Rachel and Beth’s Mother Quotes in Riding the Bus with My Sister
Mommy sits Max and Laura and me down in her room and closes the door. She tells us, “Beth needs a little extra help sometimes, and whenever you see that she does, help her. Don’t you ever forget: it could have happened to any one of you.”
Daddy says, “Some people send mentally retarded kids away to institutions, but we’ll never do that. Ever, ever, ever. We’ll always have room for her.”
Then when they get up and open the doors I think about how we just heard two words that they never say in front of Beth: “mentally retarded.” We never ask why, we just go back to playing with her. But we know, too, not to say those words where she can hear them.
Dad realizes they are lost.
“I don’t know where we are,” he admits, squinting through the blackness.
“Will we get home?” Beth asks.
“Somehow. I’ll get us there somehow.”
She’s quiet for a minute, then she looks at him. “At least we have each other,” she says.
I discover that [my mother] is not the cold-hearted, mayhem-loving monster I’d imagined, but a deeply unhappy and lonely woman who somehow got caught up with a violent con man, an event that fills her with shame. […] After Beth had been sent away, he’d almost beaten my mother to death—and only then, finally, had she fled, with fifty-seven cents in her hand.
I realize I need to learn forgiveness and compassion. Little by little, season after season, my days stop seeming so dark and my nights so scary.
I tell Laura how much better I feel, that my depression is lifting; I can even write again. I tell her that it may be the hardest thing she ever does in her life, but that if she can face it, she can do anything. She relents as she listens, and one day she too picks up the phone.

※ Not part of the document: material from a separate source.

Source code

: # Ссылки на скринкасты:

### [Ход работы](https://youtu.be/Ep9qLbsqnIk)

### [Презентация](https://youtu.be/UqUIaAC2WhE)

[I] make out my reflection far too well, hauntingly blue and close. I cringe at the expression on my face.
Failure, it reads, and terror. The way my mother used to look when she trudged into the house after one of her dates. The way I used to feel when love withdrew. […] There is self-pity, too.
That old darkness rises within me. Don’t think about this, it says. Keep telling the world, No, I can’t, I’m sorry. Keep shutting the door.
But I do think about it. Beth is in stitches along with her friend right in front of me, and I realize with a jolt that for all her failures and terrors, I have never seen self-pity on her face. Not even a trace. Not once.
I lean against my wall, moved and chastened. For fifteen minutes I watch the flurries turn to serious snow outside my window and listen to her, and think how hard this apology must be for her—and how hard all this is for me. I had always told myself that facing my feelings about my mother was the hardest thing I would ever have to do, but now, standing here after telling my sister that I hate her, and hating myself for hurting her so, I realize that being a good sister to Beth might be even more difficult. No one can be a good sister all the time. I can only try my best. Just because I am not a saint does not mean that I am a demon.